In this paper, we conduct a survey on visual language models for ultrasound diagnostic report generation. We focus solely on the AI technology aspect, and the discussion of clinical impacts and integration is beyond the scope of this paper. In addition, Table 2 outlines key concepts in ultrasound report generation, providing definitions and significance to aid in understanding the challenges and advancements in this area.
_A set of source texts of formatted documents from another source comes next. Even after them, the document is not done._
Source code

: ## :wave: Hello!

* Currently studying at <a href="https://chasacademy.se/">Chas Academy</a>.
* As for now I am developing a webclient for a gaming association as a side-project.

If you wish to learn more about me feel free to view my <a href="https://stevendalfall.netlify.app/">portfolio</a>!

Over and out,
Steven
To further elucidate the challenges faced in VLM-based ultrasound report generation and the proposed solutions, Table 3 provides a comprehensive overview of these aspects.
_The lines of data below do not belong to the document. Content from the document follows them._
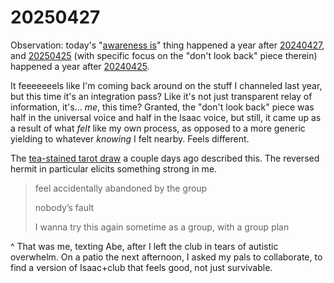 # 20250427

Observation: today's "[awareness is](awareness-is/)" thing happened a year after [20240427](../../../2024/04/27/), and [20250425](../25/) (with specific focus on the "don't look back" piece therein) happened a year after [20240425](../../../2024/04/25/).

It feeeeeeels like I'm coming back around on the stuff I channeled last year, but this time it's an integration pass? Like it's not just transparent relay of information, it's... _me_, this time? Granted, the "don't look back" piece was half in the universal voice and half in the Isaac voice, but still, it came up as a result of what _felt_ like my own process, as opposed to a more generic yielding to whatever _knowing_ I felt nearby. Feels different.

The [tea-stained tarot draw](../21/tea-stained-tarot.md) a couple days ago described this. The reversed hermit in particular elicits something strong in me.

> feel accidentally abandoned by the group
>
> nobody’s fault
>
> I wanna try this again sometime as a group, with a group plan

^ That was me, texting Abe, after I left the club in tears of autistic overwhelm. On a patio the next afternoon, I asked my pals to collaborate, to find a version of Isaac+club that feels good, not just survivable.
Table 2 Key concepts in ultrasound report generation.

Concept	Description	Significance
AI-assisted ultrasound report generation	Technology using AI to convert ultrasound imaging into structured diagnostic reports	Enhances efficiency, accuracy, and consistency of diagnosis
VLMs	AI models that integrate visual (images) and linguistic (text) information	Enable understanding of image content and generation of descriptive text
Image encoder	A component of VLMs that encodes image information	Transforms images into a format that the model can process
Text encoder	A component of VLMs that encodes text information	Transforms text into a format that the model can process
Attention mechanism	A technique that allows the model to focus on specific parts of the input (image or text)	Improves the model's ability to focus on important image regions and text
LLMs	Transformer-based models pre-trained on large text corpora	Enhance the quality and fluency of generated text

AI: Artificial intelligence; LLMs: Large language models; VLMs: Visual language models.

Open in New Tab Full Size Table

Table 3 Challenges and proposed solutions in visual language model -based ultrasound report generation.
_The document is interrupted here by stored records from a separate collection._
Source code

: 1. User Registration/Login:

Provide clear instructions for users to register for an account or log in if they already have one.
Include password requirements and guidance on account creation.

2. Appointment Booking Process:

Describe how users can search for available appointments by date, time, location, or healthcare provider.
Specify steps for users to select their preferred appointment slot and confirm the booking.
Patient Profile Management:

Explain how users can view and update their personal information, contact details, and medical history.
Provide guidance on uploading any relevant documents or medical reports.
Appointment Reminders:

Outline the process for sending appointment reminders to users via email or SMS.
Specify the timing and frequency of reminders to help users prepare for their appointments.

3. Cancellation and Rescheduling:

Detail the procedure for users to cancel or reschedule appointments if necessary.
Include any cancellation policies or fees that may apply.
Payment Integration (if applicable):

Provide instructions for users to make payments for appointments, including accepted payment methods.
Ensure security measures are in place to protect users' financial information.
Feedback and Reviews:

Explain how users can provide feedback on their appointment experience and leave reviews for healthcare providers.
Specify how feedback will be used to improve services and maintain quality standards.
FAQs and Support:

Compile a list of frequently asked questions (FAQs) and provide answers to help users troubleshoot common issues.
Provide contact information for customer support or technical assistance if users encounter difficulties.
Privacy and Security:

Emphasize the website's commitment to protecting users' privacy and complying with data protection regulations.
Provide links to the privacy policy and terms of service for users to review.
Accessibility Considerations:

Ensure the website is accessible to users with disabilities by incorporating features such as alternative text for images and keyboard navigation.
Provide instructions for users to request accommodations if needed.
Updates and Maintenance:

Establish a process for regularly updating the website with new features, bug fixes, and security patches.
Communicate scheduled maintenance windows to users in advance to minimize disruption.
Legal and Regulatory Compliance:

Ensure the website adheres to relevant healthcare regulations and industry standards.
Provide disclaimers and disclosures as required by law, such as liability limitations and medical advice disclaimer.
Challenge	Proposed solution
Poor accuracy in text generation related to measurement results	Extract numerical values from ultrasound images using tools like TrOCR[15] and insert them into the report
Suboptimal handling of correspondence between text and images	Annotate the correspondence between text and images and design mechanisms to learn these relationships
Ineffective utilization of report templates	Use report templates as input, treat template prediction as an intermediate task, or have the model learn to modify templates
Issues with training data volume	Split existing reports into text-image pairs and reassemble them to create pseudo-cases for training
Ineffective utilization of historical reports	Use historical reports along with current ultrasound images as input
Neglect of image selection task	Explicitly model the image selection process to choose representative images for the report
Lack of utilization of ultrasound-related expertise	Fine-tune LLM models to learn this prior knowledge
Lack of exploration of predictive tasks	Conduct in-depth research on ultrasound examination scenarios to define effective predictive tasks

LLM: Large language model.

Open in New Tab Full Size Table

RESEARCH ON ULTRASOUND REPORT GENERATION BASED ON VLMs

Poor accuracy in text generation related to measurement results

Ultrasound reports often contain a large amount of text related to measurements and locations, such as "the maximum oblique diameter of the right liver lobe is 120 mm", "multiple hyperechoic and hypoechoic nodules are visible in the liver, the largest measuring approximately 11 mm × 7 mm", and "the diameter of the portal vein is 11 mm". A simple approach is to treat the prediction of numerical values as ordinary text prediction without special processing[11,13]. However, current generation models are not adept at predicting numerical values (e.g., "120", "11 × 7", "11")[12]. Li et al[12] replace text related to numerical predictions with special tokens. For text with two numerical values in the format of "x cm × y cm", they uniformly replace it with "2DS". These tokens serve as placeholders, indicating the format of the measurement results, but they do not predict specific measurement values. Wang et al[14] replace text related to numerical values with simple textual descriptions, such as replacing "approximately 1.83 mm × 1.48 mm × 2.79 mm" with "a hypoechoic cystic-solid lesion in the nasal quadrant". While this cleverly avoids the issue of numerical prediction, the replacement is less natural and loses the simplicity and intuitiveness of the report.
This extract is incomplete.